Exercise inputs:
Segment Open

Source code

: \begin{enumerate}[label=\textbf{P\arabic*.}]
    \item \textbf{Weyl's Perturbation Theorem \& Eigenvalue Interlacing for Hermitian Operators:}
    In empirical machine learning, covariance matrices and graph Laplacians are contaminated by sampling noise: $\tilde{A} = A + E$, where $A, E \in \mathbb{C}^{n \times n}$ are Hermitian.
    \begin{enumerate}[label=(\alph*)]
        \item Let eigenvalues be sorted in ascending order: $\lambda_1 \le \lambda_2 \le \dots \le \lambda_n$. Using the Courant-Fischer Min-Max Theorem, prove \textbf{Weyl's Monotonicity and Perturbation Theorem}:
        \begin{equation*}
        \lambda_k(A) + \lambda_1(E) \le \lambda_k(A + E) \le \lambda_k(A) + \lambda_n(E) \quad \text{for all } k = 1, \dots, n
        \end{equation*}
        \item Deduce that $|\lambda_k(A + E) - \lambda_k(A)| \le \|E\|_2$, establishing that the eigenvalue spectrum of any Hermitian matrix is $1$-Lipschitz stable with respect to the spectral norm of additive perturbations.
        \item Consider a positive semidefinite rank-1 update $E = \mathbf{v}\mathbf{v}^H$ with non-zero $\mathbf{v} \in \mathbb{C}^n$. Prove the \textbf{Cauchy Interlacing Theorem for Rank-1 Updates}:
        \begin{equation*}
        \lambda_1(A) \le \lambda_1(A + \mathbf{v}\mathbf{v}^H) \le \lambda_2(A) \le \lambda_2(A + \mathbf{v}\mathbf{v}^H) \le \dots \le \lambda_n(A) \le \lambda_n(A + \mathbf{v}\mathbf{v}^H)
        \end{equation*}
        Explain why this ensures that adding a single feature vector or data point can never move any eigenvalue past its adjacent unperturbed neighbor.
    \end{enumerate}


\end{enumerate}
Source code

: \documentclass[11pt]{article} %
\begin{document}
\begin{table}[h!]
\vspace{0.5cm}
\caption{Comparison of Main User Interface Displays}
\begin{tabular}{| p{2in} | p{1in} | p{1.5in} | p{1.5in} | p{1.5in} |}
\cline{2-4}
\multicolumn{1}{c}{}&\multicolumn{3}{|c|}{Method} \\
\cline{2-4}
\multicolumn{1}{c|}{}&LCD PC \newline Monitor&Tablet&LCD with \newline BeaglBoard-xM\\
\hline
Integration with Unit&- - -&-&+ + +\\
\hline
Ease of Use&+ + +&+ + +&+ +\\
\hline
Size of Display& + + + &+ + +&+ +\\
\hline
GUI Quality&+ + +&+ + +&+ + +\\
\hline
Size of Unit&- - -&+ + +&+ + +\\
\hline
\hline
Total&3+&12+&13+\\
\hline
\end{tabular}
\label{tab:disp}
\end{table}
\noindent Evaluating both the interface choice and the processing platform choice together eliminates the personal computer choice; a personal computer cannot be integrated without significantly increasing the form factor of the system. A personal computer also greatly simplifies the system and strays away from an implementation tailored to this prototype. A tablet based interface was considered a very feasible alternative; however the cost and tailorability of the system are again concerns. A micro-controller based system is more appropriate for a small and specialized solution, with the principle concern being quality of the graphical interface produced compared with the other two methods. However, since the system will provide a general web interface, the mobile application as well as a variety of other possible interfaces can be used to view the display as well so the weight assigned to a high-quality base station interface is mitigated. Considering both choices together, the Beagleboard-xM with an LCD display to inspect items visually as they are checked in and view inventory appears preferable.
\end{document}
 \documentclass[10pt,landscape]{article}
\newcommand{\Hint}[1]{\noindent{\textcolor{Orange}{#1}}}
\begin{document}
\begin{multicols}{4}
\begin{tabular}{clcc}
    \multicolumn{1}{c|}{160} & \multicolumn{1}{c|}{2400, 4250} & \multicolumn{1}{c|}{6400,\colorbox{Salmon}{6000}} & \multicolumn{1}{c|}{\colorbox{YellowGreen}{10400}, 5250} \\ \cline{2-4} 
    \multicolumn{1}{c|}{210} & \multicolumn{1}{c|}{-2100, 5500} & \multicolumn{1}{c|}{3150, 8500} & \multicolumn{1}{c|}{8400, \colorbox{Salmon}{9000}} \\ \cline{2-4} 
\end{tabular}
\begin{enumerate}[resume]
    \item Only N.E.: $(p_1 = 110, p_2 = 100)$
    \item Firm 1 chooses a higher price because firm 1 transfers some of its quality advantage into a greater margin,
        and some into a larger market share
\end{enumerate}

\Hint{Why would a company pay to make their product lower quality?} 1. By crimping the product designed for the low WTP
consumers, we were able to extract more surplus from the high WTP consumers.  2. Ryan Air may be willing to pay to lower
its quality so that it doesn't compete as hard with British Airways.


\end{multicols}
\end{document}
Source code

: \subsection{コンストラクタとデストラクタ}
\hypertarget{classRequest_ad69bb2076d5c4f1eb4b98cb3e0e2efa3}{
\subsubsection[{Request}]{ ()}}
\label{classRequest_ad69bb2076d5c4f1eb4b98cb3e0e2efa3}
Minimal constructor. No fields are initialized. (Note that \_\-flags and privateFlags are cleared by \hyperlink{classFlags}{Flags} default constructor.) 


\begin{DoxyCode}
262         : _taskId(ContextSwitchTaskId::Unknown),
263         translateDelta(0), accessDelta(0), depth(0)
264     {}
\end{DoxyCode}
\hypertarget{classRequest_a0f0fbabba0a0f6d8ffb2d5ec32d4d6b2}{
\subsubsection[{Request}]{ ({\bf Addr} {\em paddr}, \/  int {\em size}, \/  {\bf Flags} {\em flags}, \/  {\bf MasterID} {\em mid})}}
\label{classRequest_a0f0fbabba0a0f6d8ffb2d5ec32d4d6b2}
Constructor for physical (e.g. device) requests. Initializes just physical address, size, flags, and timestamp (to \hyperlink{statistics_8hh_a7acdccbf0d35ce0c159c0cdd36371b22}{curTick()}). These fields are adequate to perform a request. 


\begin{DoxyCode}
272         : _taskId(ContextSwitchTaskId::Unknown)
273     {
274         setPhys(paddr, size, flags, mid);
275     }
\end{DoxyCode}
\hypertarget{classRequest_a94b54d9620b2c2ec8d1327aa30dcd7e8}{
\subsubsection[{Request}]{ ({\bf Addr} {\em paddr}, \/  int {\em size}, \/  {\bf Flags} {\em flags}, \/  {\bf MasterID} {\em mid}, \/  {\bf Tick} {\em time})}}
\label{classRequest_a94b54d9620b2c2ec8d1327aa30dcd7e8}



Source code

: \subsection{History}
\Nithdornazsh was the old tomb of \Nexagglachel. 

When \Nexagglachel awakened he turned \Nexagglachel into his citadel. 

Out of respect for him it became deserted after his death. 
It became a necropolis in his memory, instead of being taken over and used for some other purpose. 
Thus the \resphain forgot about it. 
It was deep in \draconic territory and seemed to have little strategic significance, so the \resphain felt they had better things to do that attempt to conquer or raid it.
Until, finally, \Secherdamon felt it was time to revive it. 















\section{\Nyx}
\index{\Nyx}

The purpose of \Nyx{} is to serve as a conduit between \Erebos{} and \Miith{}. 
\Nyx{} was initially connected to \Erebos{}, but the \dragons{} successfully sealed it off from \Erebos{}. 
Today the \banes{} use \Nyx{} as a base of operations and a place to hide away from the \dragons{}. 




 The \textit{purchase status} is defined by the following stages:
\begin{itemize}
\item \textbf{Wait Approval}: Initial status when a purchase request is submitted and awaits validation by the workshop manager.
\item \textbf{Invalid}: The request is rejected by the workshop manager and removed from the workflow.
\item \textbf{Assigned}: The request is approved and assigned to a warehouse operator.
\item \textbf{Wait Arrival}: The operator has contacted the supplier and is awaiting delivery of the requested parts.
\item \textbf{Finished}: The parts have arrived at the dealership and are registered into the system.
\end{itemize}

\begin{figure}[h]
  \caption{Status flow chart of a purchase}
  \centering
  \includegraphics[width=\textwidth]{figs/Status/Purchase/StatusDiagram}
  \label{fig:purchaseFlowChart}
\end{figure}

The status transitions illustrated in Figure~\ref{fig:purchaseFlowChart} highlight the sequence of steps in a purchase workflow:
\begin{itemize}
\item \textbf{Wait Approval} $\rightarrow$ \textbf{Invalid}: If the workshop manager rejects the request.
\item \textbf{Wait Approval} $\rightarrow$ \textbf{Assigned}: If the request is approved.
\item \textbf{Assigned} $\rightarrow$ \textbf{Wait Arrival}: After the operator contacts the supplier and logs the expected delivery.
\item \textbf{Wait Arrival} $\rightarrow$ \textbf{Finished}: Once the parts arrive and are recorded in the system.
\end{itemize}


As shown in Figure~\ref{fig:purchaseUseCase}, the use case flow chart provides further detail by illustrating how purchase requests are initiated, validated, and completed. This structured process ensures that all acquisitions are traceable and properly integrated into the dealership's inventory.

Segment Closed

All that is wanted is the stretch of lines above from the one containing "into the system." through the one containing "request is approved.", duplicated exactly.

Reply:
\item \textbf{Finished}: The parts have arrived at the dealership and are registered into the system.
\end{itemize}

\begin{figure}[h]
  \caption{Status flow chart of a purchase}
  \centering
  \includegraphics[width=\textwidth]{figs/Status/Purchase/StatusDiagram}
  \label{fig:purchaseFlowChart}
\end{figure}

The status transitions illustrated in Figure~\ref{fig:purchaseFlowChart} highlight the sequence of steps in a purchase workflow:
\begin{itemize}
\item \textbf{Wait Approval} $\rightarrow$ \textbf{Invalid}: If the workshop manager rejects the request.
\item \textbf{Wait Approval} $\rightarrow$ \textbf{Assigned}: If the request is approved.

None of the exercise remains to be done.